_What the task requires_. Every line that contains "Dict" must be located and copied from the data.

_Records provided_.

════════════════

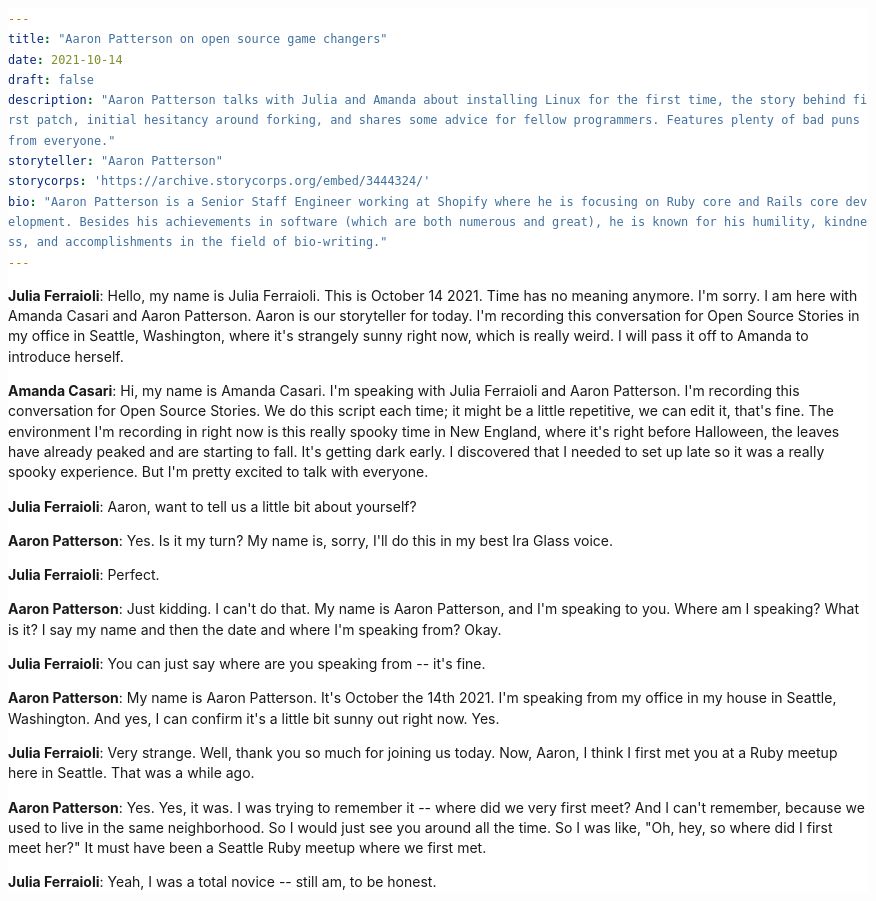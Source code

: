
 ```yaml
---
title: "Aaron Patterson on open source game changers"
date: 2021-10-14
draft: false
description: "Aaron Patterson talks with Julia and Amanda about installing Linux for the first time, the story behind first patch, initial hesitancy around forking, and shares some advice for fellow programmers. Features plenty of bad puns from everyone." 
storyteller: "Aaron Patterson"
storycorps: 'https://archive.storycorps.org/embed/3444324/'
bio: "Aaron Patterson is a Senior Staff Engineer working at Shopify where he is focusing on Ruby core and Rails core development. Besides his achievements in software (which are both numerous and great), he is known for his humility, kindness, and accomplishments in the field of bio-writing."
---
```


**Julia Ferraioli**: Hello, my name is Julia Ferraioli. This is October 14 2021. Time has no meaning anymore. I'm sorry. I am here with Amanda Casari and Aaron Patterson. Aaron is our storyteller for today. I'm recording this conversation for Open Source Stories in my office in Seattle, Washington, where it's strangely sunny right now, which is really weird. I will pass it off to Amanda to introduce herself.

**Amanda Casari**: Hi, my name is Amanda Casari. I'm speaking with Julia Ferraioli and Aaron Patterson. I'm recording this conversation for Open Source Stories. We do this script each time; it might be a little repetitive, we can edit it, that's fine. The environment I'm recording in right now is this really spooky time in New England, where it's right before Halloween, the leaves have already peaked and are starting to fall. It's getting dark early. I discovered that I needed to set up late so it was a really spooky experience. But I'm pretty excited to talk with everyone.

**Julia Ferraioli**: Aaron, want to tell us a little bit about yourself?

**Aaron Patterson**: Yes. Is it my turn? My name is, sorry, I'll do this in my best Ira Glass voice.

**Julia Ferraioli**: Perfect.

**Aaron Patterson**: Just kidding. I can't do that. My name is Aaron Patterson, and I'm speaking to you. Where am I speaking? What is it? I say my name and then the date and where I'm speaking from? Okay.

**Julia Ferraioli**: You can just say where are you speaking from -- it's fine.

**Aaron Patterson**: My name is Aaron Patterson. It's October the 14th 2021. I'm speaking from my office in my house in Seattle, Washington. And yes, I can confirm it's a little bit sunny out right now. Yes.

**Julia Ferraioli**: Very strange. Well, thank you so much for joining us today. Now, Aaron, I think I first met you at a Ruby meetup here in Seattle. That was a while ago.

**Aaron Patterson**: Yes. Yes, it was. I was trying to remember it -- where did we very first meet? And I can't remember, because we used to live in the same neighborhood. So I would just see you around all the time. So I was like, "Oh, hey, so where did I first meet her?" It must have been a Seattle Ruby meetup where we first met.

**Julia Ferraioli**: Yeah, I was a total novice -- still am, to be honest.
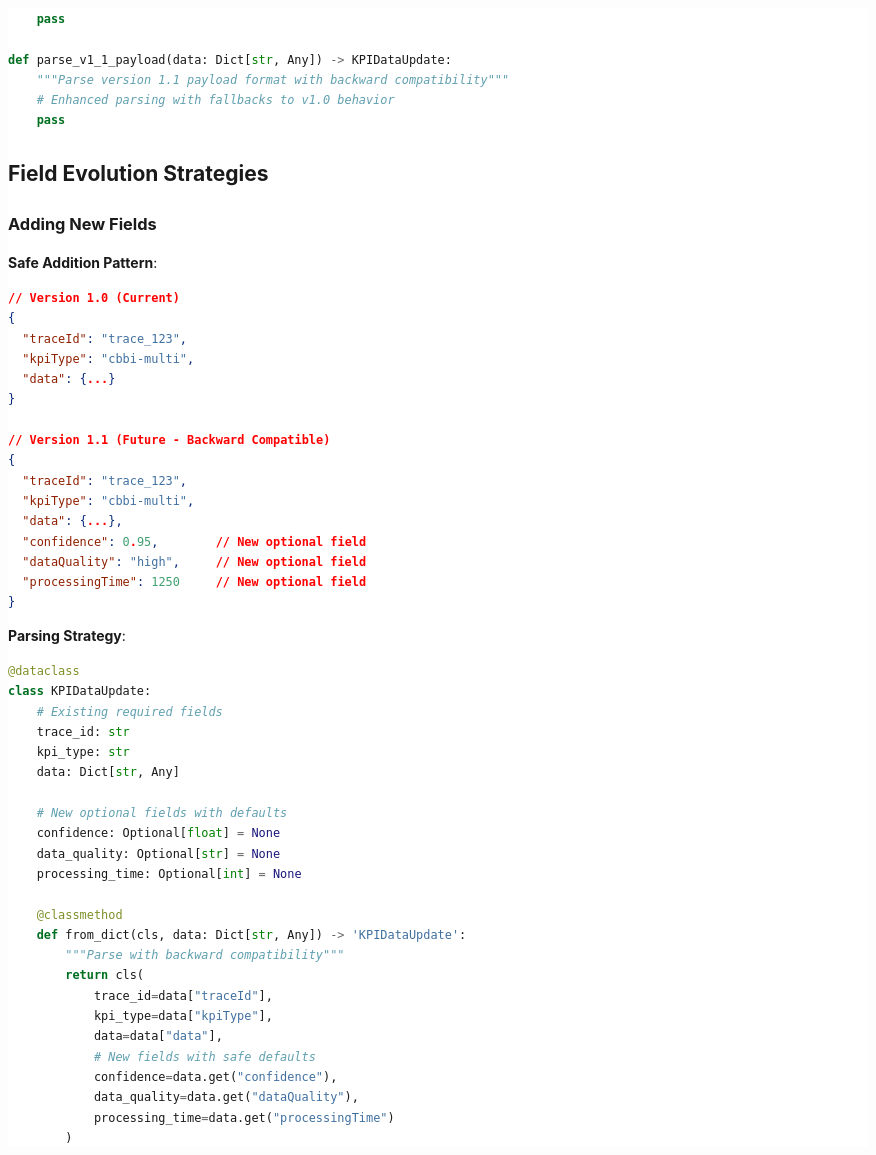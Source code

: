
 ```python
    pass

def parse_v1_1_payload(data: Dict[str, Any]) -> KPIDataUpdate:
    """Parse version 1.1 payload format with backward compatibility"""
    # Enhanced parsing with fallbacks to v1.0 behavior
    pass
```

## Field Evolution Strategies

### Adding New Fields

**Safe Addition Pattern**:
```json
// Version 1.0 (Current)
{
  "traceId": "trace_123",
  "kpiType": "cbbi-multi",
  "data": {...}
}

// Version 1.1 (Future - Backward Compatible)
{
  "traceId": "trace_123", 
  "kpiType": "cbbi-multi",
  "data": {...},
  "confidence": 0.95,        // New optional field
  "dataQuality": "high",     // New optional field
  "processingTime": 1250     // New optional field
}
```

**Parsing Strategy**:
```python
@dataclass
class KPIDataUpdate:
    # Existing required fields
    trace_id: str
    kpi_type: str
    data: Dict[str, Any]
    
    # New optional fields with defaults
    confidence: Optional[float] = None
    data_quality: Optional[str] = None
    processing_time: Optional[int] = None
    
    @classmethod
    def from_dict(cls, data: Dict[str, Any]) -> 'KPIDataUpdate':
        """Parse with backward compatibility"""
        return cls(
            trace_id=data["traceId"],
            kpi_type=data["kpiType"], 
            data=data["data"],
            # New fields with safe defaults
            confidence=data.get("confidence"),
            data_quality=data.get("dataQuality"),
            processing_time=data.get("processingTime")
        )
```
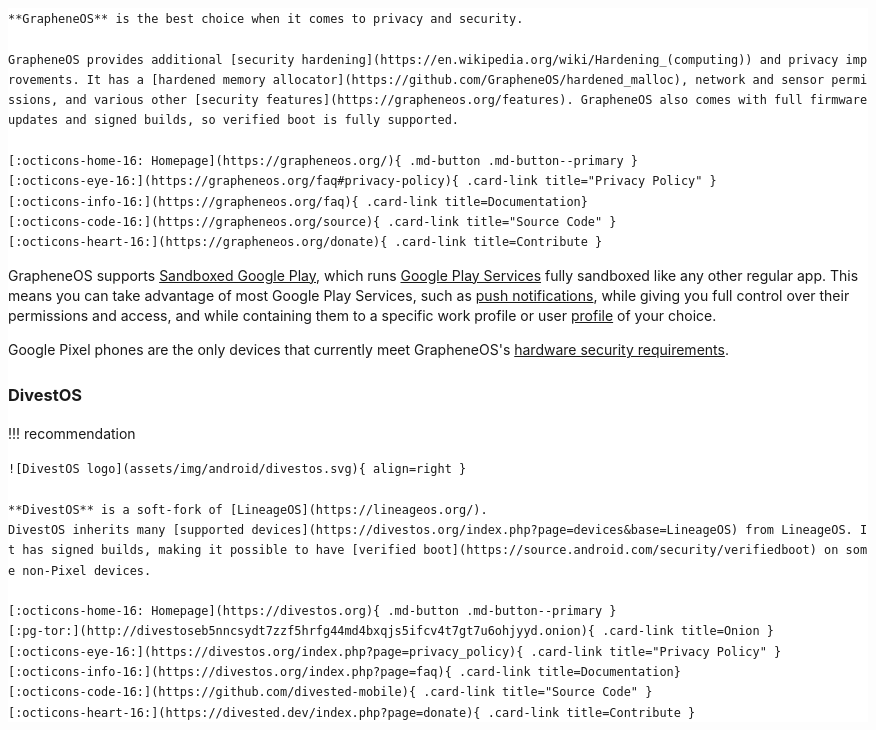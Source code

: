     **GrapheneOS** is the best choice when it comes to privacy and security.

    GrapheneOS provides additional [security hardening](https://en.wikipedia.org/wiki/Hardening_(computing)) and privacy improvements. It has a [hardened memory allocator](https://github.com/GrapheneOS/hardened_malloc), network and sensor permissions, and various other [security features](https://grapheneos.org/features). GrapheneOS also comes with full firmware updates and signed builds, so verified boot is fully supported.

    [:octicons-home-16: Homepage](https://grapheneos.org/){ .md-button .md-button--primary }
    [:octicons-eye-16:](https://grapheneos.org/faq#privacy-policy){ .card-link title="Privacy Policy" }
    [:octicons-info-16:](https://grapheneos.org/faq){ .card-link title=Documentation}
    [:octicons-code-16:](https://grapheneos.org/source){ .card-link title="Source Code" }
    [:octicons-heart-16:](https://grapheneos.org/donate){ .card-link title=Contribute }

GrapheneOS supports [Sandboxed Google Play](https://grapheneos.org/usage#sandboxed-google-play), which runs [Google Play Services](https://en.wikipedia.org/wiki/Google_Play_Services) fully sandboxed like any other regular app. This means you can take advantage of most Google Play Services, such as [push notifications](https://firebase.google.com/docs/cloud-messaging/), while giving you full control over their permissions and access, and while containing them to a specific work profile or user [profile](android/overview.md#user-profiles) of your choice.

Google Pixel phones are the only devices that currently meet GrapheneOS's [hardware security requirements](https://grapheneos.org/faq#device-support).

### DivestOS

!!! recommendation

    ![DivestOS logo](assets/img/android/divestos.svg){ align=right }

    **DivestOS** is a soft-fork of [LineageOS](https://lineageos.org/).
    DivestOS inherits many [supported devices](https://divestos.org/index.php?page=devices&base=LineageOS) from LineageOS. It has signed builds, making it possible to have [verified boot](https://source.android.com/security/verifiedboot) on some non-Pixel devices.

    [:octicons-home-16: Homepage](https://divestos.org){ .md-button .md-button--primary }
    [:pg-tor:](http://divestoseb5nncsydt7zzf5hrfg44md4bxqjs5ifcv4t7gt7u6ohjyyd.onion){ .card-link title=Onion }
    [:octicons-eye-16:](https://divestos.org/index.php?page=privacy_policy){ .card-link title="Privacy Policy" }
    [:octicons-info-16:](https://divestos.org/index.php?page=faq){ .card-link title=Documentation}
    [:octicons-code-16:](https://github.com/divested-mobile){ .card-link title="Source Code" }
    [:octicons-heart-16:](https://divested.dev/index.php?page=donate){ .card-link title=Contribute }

════════════════

_Solved exercise_.
def parse_v1_1_payload(data: Dict[str, Any]) -> KPIDataUpdate:
    data: Dict[str, Any]
    def from_dict(cls, data: Dict[str, Any]) -> 'KPIDataUpdate':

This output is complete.